The answer should be an exact repeat of the stretch of material below from the line containing "默认值 | 必填 | 说明 |" through the line containing "设置 H5 端缓存模式 |".
··· Records for this task ···
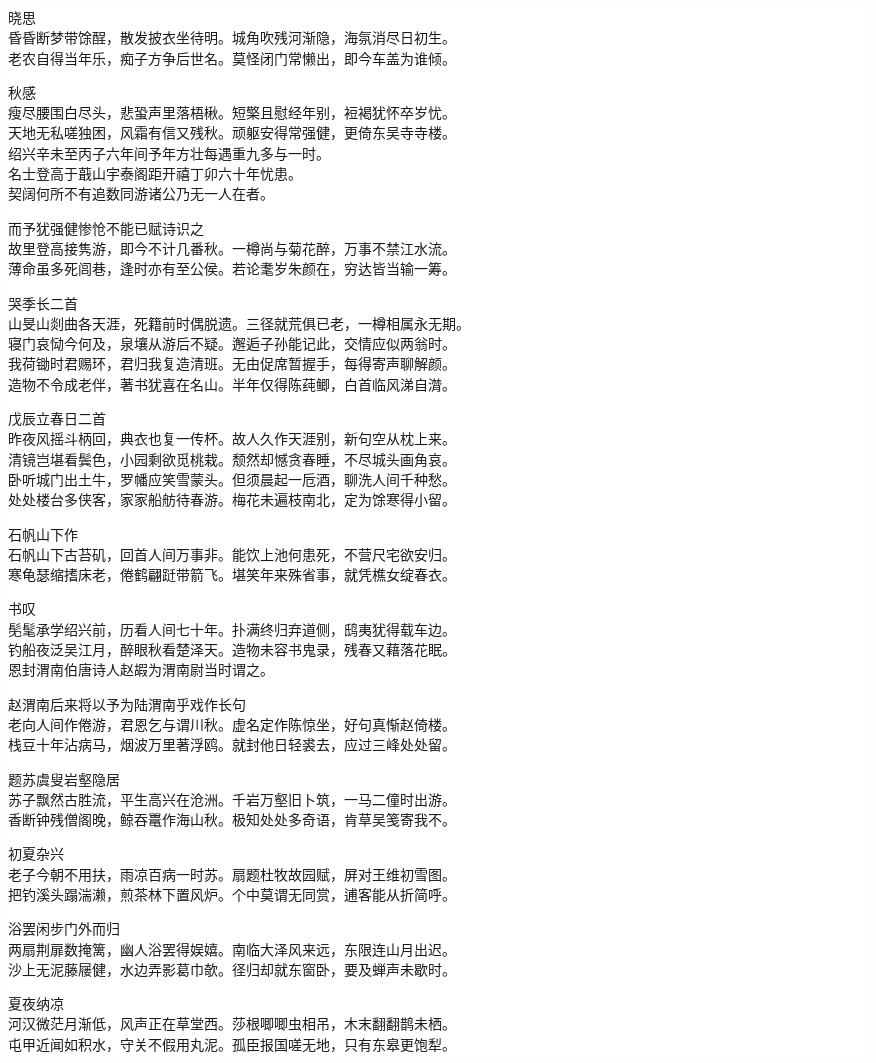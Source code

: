 晓思  
昏昏断梦带馀酲，散发披衣坐待明。城角吹残河渐隐，海氛消尽日初生。  
老农自得当年乐，痴子方争后世名。莫怪闭门常懒出，即今车盖为谁倾。  

秋感  
瘦尽腰围白尽头，悲蛩声里落梧楸。短檠且慰经年别，裋褐犹怀卒岁忧。  
天地无私嗟独困，风霜有信又残秋。顽躯安得常强健，更倚东吴寺寺楼。  
绍兴辛未至丙子六年间予年方壮每遇重九多与一时。  
名士登高于蕺山宇泰阁距开禧丁卯六十年忧患。  
契阔何所不有追数同游诸公乃无一人在者。  

而予犹强健惨怆不能已赋诗识之  
故里登高接隽游，即今不计几番秋。一樽尚与菊花醉，万事不禁江水流。  
薄命虽多死闾巷，逢时亦有至公侯。若论耄岁朱颜在，穷达皆当输一筹。  

哭季长二首  
山旻山剡曲各天涯，死籍前时偶脱遗。三径就荒俱已老，一樽相属永无期。  
寝门哀恸今何及，泉壤从游后不疑。邂逅子孙能记此，交情应似两翁时。  
我荷锄时君赐环，君归我复造清班。无由促席暂握手，每得寄声聊解颜。  
造物不令成老伴，著书犹喜在名山。半年仅得陈莼鲫，白首临风涕自潸。  

戊辰立春日二首  
昨夜风摇斗柄回，典衣也复一传杯。故人久作天涯别，新句空从枕上来。  
清镜岂堪看鬓色，小园剩欲觅桃栽。颓然却憾贪春睡，不尽城头画角哀。  
卧听城门出土牛，罗幡应笑雪蒙头。但须晨起一卮酒，聊洗人间千种愁。  
处处楼台多侠客，家家船舫待春游。梅花未遍枝南北，定为馀寒得小留。  

石帆山下作  
石帆山下古苔矶，回首人间万事非。能饮上池何患死，不营尺宅欲安归。  
寒龟瑟缩搘床老，倦鹤翩跹带箭飞。堪笑年来殊省事，就凭樵女绽春衣。  

书叹  
髧髦承学绍兴前，历看人间七十年。扑满终归弃道侧，鸱夷犹得载车边。  
钓船夜泛吴江月，醉眼秋看楚泽天。造物未容书鬼录，残春又藉落花眠。  
恩封渭南伯唐诗人赵嘏为渭南尉当时谓之。  

赵渭南后来将以予为陆渭南乎戏作长句  
老向人间作倦游，君恩乞与谓川秋。虚名定作陈惊坐，好句真惭赵倚楼。  
栈豆十年沾病马，烟波万里著浮鸥。就封他日轻裘去，应过三峰处处留。  

题苏虞叟岩壑隐居  
苏子飘然古胜流，平生高兴在沧洲。千岩万壑旧卜筑，一马二僮时出游。  
香断钟残僧阁晚，鲸吞鼍作海山秋。极知处处多奇语，肯草吴笺寄我不。  

初夏杂兴  
老子今朝不用扶，雨凉百病一时苏。扇题杜牧故园赋，屏对王维初雪图。  
把钓溪头蹋湍濑，煎茶林下置风炉。个中莫谓无同赏，逋客能从折简呼。  

浴罢闲步门外而归  
两扇荆扉数掩篱，幽人浴罢得娱嬉。南临大泽风来远，东限连山月出迟。  
沙上无泥藤屦健，水边弄影葛巾欹。径归却就东窗卧，要及蝉声未歇时。  

夏夜纳凉  
河汉微茫月渐低，风声正在草堂西。莎根唧唧虫相吊，木末翻翻鹊未栖。  
屯甲近闻如积水，守关不假用丸泥。孤臣报国嗟无地，只有东皋更饱犁。  

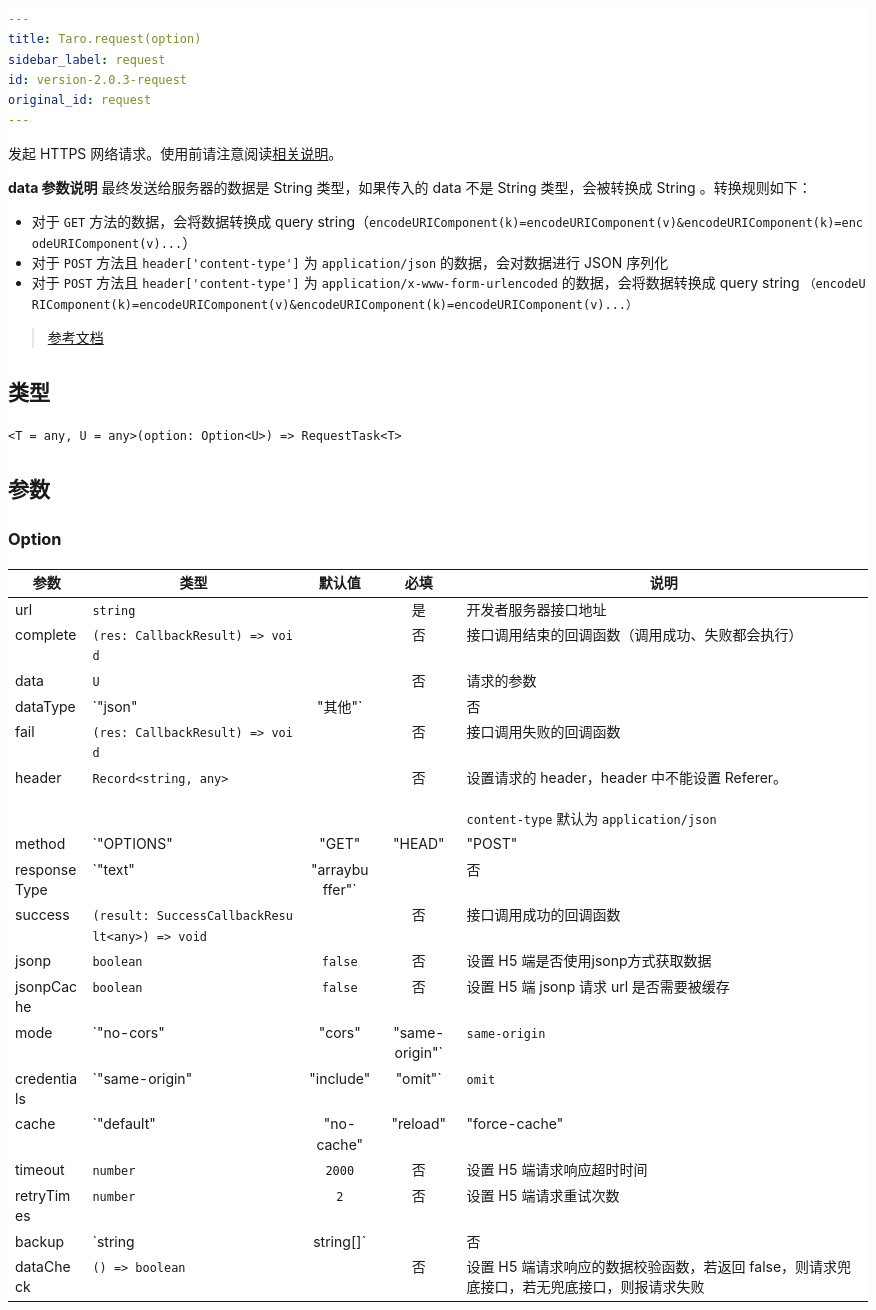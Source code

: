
```yaml
---
title: Taro.request(option)
sidebar_label: request
id: version-2.0.3-request
original_id: request
---
```


发起 HTTPS 网络请求。使用前请注意阅读[相关说明](https://developers.weixin.qq.com/miniprogram/dev/framework/ability/network.html)。

**data 参数说明**
最终发送给服务器的数据是 String 类型，如果传入的 data 不是 String 类型，会被转换成 String 。转换规则如下：
- 对于 `GET` 方法的数据，会将数据转换成 query string（`encodeURIComponent(k)=encodeURIComponent(v)&encodeURIComponent(k)=encodeURIComponent(v)...`）
- 对于 `POST` 方法且 `header['content-type']` 为 `application/json` 的数据，会对数据进行 JSON 序列化
- 对于 `POST` 方法且 `header['content-type']` 为 `application/x-www-form-urlencoded` 的数据，会将数据转换成 query string `（encodeURIComponent(k)=encodeURIComponent(v)&encodeURIComponent(k)=encodeURIComponent(v)...）`

> [参考文档](https://developers.weixin.qq.com/miniprogram/dev/api/network/request/wx.request.html)

## 类型

```tsx
<T = any, U = any>(option: Option<U>) => RequestTask<T>
```

## 参数

### Option

| 参数 | 类型 | 默认值 | 必填 | 说明 |
| --- | --- | :---: | :---: | --- |
| url | `string` |  | 是 | 开发者服务器接口地址 |
| complete | `(res: CallbackResult) => void` |  | 否 | 接口调用结束的回调函数（调用成功、失败都会执行） |
| data | `U` |  | 否 | 请求的参数 |
| dataType | `"json" | "其他"` |  | 否 | 返回的数据格式 |
| fail | `(res: CallbackResult) => void` |  | 否 | 接口调用失败的回调函数 |
| header | `Record<string, any>` |  | 否 | 设置请求的 header，header 中不能设置 Referer。<br /><br />`content-type` 默认为 `application/json` |
| method | `"OPTIONS" | "GET" | "HEAD" | "POST" | "PUT" | "DELETE" | "TRACE" | "CONNECT"` |  | 否 | HTTP 请求方法 |
| responseType | `"text" | "arraybuffer"` |  | 否 | 响应的数据类型 |
| success | `(result: SuccessCallbackResult<any>) => void` |  | 否 | 接口调用成功的回调函数 |
| jsonp | `boolean` | `false` | 否 | 设置 H5 端是否使用jsonp方式获取数据 |
| jsonpCache | `boolean` | `false` | 否 | 设置 H5 端 jsonp 请求 url 是否需要被缓存 |
| mode | `"no-cors" | "cors" | "same-origin"` | `same-origin` | 否 | 设置 H5 端是否允许跨域请求 |
| credentials | `"same-origin" | "include" | "omit"` | `omit` | 否 | 设置 H5 端是否携带 Cookie |
| cache | `"default" | "no-cache" | "reload" | "force-cache" | "only-if-cached"` | `default` | 否 | 设置 H5 端缓存模式 |
| timeout | `number` | `2000` | 否 | 设置 H5 端请求响应超时时间 |
| retryTimes | `number` | `2` | 否 | 设置 H5 端请求重试次数 |
| backup | `string | string[]` |  | 否 | 设置 H5 端请求的兜底接口 |
| dataCheck | `() => boolean` |  | 否 | 设置 H5 端请求响应的数据校验函数，若返回 false，则请求兜底接口，若无兜底接口，则报请求失败 |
···
### Reply to the task
| 参数 | 类型 | 默认值 | 必填 | 说明 |
| --- | --- | :---: | :---: | --- |
| url | `string` |  | 是 | 开发者服务器接口地址 |
| complete | `(res: CallbackResult) => void` |  | 否 | 接口调用结束的回调函数（调用成功、失败都会执行） |
| data | `U` |  | 否 | 请求的参数 |
| dataType | `"json" | "其他"` |  | 否 | 返回的数据格式 |
| fail | `(res: CallbackResult) => void` |  | 否 | 接口调用失败的回调函数 |
| header | `Record<string, any>` |  | 否 | 设置请求的 header，header 中不能设置 Referer。<br /><br />`content-type` 默认为 `application/json` |
| method | `"OPTIONS" | "GET" | "HEAD" | "POST" | "PUT" | "DELETE" | "TRACE" | "CONNECT"` |  | 否 | HTTP 请求方法 |
| responseType | `"text" | "arraybuffer"` |  | 否 | 响应的数据类型 |
| success | `(result: SuccessCallbackResult<any>) => void` |  | 否 | 接口调用成功的回调函数 |
| jsonp | `boolean` | `false` | 否 | 设置 H5 端是否使用jsonp方式获取数据 |
| jsonpCache | `boolean` | `false` | 否 | 设置 H5 端 jsonp 请求 url 是否需要被缓存 |
| mode | `"no-cors" | "cors" | "same-origin"` | `same-origin` | 否 | 设置 H5 端是否允许跨域请求 |
| credentials | `"same-origin" | "include" | "omit"` | `omit` | 否 | 设置 H5 端是否携带 Cookie |
| cache | `"default" | "no-cache" | "reload" | "force-cache" | "only-if-cached"` | `default` | 否 | 设置 H5 端缓存模式 |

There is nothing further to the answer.